• Work item
A copy is needed of each line in the records that has the word "настроек".

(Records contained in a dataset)
━━━━━━
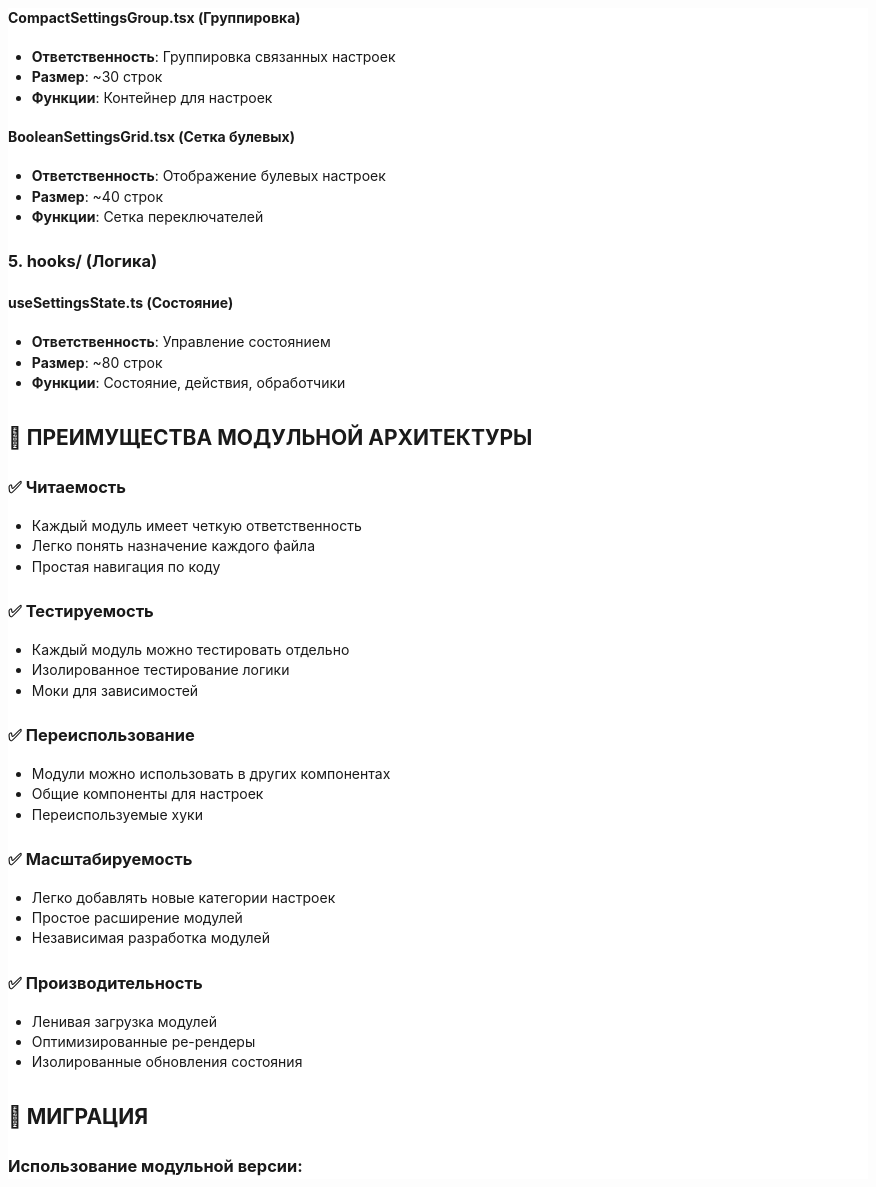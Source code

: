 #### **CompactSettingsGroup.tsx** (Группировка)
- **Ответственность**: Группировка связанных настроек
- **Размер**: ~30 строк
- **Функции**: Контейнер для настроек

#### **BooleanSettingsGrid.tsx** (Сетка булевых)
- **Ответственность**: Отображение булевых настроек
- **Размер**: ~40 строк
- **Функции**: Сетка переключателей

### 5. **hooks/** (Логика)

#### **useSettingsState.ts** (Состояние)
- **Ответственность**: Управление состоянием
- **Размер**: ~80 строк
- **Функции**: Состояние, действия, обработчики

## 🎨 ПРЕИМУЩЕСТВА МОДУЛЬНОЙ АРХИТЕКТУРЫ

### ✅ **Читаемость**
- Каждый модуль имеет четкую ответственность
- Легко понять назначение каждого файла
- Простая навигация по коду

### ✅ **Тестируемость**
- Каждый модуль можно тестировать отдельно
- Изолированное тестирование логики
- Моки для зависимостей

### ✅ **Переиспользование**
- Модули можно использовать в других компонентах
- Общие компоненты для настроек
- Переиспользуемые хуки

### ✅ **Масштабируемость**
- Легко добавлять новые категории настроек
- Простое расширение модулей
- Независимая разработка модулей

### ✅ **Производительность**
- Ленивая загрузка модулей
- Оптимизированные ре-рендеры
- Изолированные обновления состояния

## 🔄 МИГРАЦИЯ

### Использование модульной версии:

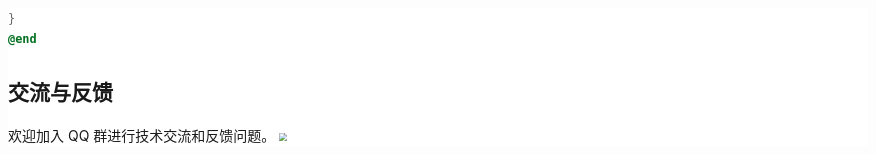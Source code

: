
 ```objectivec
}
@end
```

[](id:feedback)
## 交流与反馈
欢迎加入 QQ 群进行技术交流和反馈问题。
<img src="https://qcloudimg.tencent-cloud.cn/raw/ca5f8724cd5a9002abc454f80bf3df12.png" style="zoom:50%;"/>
━━━━━━
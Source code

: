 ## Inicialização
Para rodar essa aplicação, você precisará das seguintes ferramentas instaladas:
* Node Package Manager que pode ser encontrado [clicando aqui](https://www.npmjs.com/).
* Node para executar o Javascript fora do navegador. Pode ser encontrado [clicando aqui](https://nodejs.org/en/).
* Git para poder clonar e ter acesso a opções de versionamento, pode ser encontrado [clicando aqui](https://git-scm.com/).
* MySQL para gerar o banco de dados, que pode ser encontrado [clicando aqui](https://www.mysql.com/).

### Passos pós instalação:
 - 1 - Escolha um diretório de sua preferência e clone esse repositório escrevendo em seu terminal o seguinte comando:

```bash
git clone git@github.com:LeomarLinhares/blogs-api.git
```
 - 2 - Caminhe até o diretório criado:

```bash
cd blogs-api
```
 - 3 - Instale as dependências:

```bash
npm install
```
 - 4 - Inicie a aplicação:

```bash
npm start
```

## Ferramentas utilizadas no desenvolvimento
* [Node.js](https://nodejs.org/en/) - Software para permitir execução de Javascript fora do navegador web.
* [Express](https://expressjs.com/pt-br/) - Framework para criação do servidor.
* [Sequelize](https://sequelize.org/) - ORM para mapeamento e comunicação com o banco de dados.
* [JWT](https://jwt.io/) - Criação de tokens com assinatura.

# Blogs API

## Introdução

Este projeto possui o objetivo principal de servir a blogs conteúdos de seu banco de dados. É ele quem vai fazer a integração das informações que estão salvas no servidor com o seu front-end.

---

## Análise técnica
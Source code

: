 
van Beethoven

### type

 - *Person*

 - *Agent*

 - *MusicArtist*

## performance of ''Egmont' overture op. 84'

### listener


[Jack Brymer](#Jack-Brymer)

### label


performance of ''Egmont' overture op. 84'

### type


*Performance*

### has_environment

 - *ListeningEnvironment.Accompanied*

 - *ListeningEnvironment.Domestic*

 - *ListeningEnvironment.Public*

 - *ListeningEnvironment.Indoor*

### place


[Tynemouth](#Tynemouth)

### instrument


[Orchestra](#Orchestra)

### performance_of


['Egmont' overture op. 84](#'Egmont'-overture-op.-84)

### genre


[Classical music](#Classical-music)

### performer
━━━━━━
• Task solution
- **Ответственность**: Группировка связанных настроек
- **Функции**: Контейнер для настроек
- **Ответственность**: Отображение булевых настроек
- Общие компоненты для настроек
- Легко добавлять новые категории настроек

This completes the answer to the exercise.